As the complaint shows, the IRS is not without tools to address taxpayers who use schemes — such as those the U.S. says the Stones employed — to avoid paying. Every state has laws to prevent debtors who can pay their debts from avoiding payment by transferring and hiding their assets (these are often referred to as “fraudulent conveyance statutes”). When the United States becomes a creditor of a taxpayer, it has the right to use these state statutes. However, the investigation necessary to build a case to show that a taxpayer has made fraudulent transfers or has put assets in the name of another person or entity to keep them from being seized by the IRS takes time, effort and money.

The loss of experienced collection personnel and budget squeezes has focused the IRS on easier collection actions that show quick results. It is much easier to seize the wages or bank account of a middle-class employee or to take a refund from someone claiming the earned income credit than it is to build a case against someone with means. In many cases, the IRS is now simply outgunned by the wealthy delinquent taxpayer.

But Stone’s purported actions were not sophisticated or well hidden, unlike other well-heeled people who use multiple entities or offshore accounts.

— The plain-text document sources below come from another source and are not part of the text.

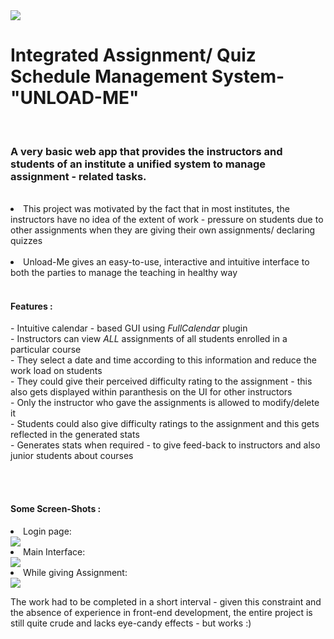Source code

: <img src="https://github.com/suyashdamle/Integrated_Assignment_Management_WebVersion/blob/master/viewlogo.png">
<h1>Integrated Assignment/ Quiz Schedule Management System- "UNLOAD-ME" </h1>
<br>
<h3>A very basic web app that provides the instructors and students of an institute a unified system to manage assignment - related tasks.</h3><br>
<li>This project was motivated by the fact that in most institutes, the instructors have no idea of the extent of work - pressure on students due to other assignments when they are giving their own assignments/ declaring quizzes</li><br>
<li>Unload-Me gives an easy-to-use, interactive and intuitive interface to both the parties to manage the teaching in healthy way</li><br>
<h4> Features : </h4>
    - Intuitive calendar - based GUI using <i>FullCalendar</i> plugin<br>
    - Instructors can view <i>ALL</i> assignments of all students enrolled in a particular course<br>
    - They select a date and time according to this information and reduce the work load on students<br>
    - They could give their perceived difficulty rating to the assignment - this also gets displayed within paranthesis on the UI for other instructors<br>
    - Only the instructor who gave the assignments is allowed to modify/delete it<br>
    - Students could also give difficulty ratings to the assignment and this gets reflected in the generated stats<br>
    - Generates stats when required - to give feed-back to instructors and also junior students about courses<br><br>
    

<br><h4> Some Screen-Shots : </h4>
<li>Login page: </li>
 <img src="https://github.com/suyashdamle/Integrated_Assignment_Management_WebVersion/blob/master/screenshots/Screenshot from 2018-03-26 22-58-55.png">
 <br>
 <li>Main Interface: </li>
 <img src="https://github.com/suyashdamle/Integrated_Assignment_Management_WebVersion/blob/master/screenshots/Screenshot from 2018-03-26 22-58-21.png">
 <br>
 <li>While giving Assignment: </li>
 <img src="https://github.com/suyashdamle/Integrated_Assignment_Management_WebVersion/blob/master/screenshots/Screenshot from 2018-03-26 22-59-27.png">
 <br>


The work had to be completed in a short interval - given this constraint and the absence of experience in front-end development, the entire project is still quite crude and lacks eye-candy effects - but works :)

At a recent hearing of the Senate Finance Committee — as evidenced by the opening statements of Sen. Ron Wyden, D-Ore., and Sen. Mike Crapo, R-Idaho — both sides of the political aisle recognized it is time to fund the IRS so it has the resources to deal with wealthy tax cheats. Building up this cadre will take effort and resources.

At the same time, the IRS has to provide better service to the vast majority of compliant taxpayers, who are the backbone of the system. Today far too many cannot get the IRS to answer its phones, read correspondence (some of which is required to be sent in by 1990s-era fax machines) or process tax returns. Failing to rebuild the IRS could have disastrous results.

Knowing Roger Stone, he’s bound to spend the next several months complaining that he’s being persecuted by the government. But he’s no victim. Americans who have made millions but fail to pay their fair share undermine the entire system. The rich are no exception.